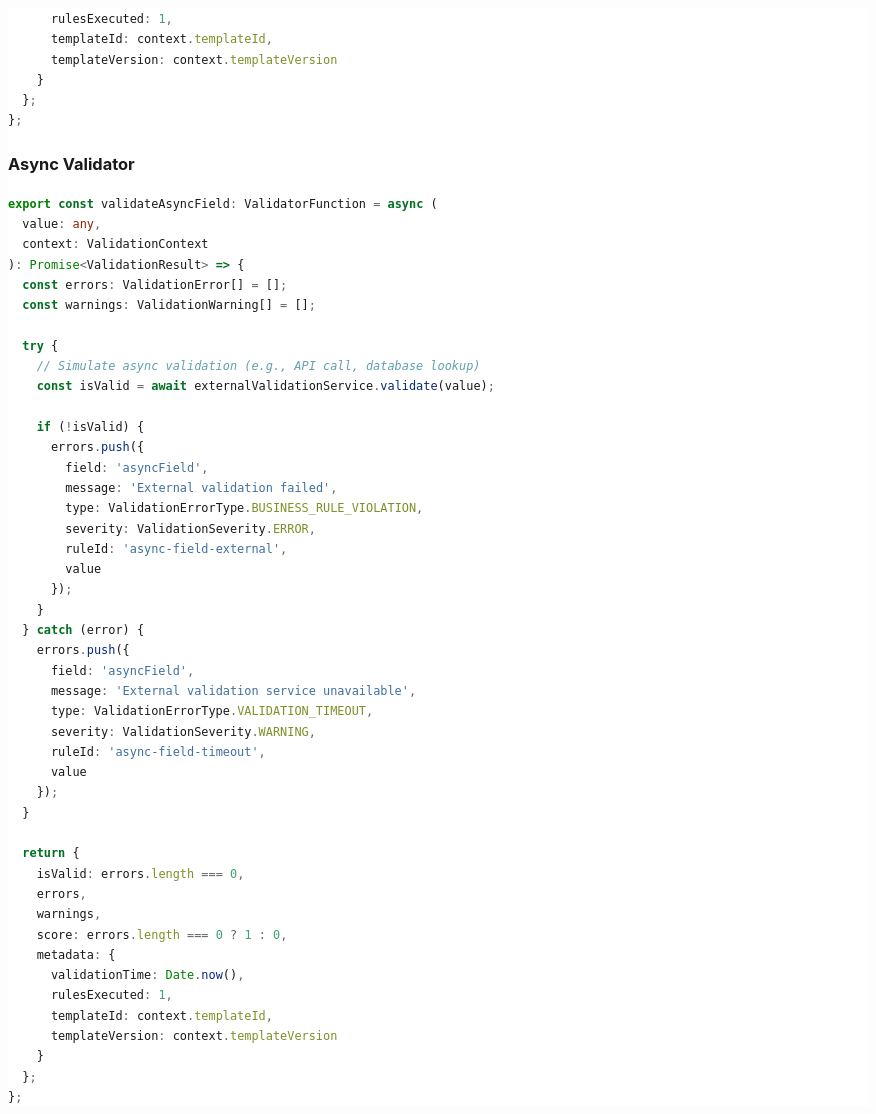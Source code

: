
 ```typescript
      rulesExecuted: 1,
      templateId: context.templateId,
      templateVersion: context.templateVersion
    }
  };
};
```

### Async Validator

```typescript
export const validateAsyncField: ValidatorFunction = async (
  value: any,
  context: ValidationContext
): Promise<ValidationResult> => {
  const errors: ValidationError[] = [];
  const warnings: ValidationWarning[] = [];

  try {
    // Simulate async validation (e.g., API call, database lookup)
    const isValid = await externalValidationService.validate(value);
    
    if (!isValid) {
      errors.push({
        field: 'asyncField',
        message: 'External validation failed',
        type: ValidationErrorType.BUSINESS_RULE_VIOLATION,
        severity: ValidationSeverity.ERROR,
        ruleId: 'async-field-external',
        value
      });
    }
  } catch (error) {
    errors.push({
      field: 'asyncField',
      message: 'External validation service unavailable',
      type: ValidationErrorType.VALIDATION_TIMEOUT,
      severity: ValidationSeverity.WARNING,
      ruleId: 'async-field-timeout',
      value
    });
  }

  return {
    isValid: errors.length === 0,
    errors,
    warnings,
    score: errors.length === 0 ? 1 : 0,
    metadata: {
      validationTime: Date.now(),
      rulesExecuted: 1,
      templateId: context.templateId,
      templateVersion: context.templateVersion
    }
  };
};
```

******

Go through the records line by line and give the number of lines with the string "ruleId" in them, stating nothing else.

▸ Your response
2